## Description of the task
In the data, extract each line that holds the string "Michigan".

*** Data excerpts Section Begins ***

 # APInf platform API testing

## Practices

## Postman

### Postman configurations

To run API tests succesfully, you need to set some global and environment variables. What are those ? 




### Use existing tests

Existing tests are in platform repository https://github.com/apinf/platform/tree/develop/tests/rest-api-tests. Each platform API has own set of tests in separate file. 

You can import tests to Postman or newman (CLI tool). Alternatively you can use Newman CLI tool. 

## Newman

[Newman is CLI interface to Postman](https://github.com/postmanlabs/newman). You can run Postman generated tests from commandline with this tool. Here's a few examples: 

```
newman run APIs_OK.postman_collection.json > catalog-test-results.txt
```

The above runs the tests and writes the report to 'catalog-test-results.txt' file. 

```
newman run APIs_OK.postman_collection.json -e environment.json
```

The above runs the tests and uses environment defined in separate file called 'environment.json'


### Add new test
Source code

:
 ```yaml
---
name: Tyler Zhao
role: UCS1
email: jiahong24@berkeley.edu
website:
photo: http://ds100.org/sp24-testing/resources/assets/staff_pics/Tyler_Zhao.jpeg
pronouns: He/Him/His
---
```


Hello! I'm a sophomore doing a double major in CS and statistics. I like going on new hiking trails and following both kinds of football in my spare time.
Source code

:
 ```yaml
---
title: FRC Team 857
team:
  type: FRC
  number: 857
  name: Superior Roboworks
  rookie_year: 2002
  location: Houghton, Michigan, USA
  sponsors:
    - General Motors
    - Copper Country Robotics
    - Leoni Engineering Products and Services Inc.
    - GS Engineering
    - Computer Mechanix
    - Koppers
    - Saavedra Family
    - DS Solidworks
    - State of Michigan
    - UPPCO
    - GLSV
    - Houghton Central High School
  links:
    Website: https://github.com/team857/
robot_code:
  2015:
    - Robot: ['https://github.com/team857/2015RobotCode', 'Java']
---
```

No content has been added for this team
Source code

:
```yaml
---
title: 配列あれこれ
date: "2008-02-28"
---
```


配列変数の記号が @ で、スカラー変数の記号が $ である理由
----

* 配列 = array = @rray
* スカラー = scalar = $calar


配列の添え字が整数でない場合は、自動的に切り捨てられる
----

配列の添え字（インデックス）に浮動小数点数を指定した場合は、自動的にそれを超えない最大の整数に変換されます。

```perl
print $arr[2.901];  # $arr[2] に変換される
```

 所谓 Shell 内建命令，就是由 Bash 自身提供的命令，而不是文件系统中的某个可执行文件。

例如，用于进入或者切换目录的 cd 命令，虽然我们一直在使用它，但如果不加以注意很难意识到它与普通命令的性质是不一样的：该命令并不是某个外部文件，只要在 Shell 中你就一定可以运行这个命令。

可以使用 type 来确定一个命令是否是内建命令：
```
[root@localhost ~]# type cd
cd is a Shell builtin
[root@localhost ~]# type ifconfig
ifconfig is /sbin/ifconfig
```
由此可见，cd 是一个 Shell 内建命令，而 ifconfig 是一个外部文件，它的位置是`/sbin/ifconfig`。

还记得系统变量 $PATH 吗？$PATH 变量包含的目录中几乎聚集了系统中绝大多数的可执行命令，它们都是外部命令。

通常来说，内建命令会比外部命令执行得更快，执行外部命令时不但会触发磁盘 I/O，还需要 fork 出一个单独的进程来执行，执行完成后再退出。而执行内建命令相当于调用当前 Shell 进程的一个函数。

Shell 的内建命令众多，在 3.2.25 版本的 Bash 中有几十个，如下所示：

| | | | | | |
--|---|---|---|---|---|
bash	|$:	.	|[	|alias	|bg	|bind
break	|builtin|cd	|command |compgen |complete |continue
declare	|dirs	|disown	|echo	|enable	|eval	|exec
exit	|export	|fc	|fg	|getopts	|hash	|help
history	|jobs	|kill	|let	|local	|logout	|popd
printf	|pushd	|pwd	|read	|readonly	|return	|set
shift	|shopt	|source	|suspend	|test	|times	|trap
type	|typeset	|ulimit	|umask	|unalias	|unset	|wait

*** Data excerpts Section Ends ***

## Response to the task
  location: Houghton, Michigan, USA
    - State of Michigan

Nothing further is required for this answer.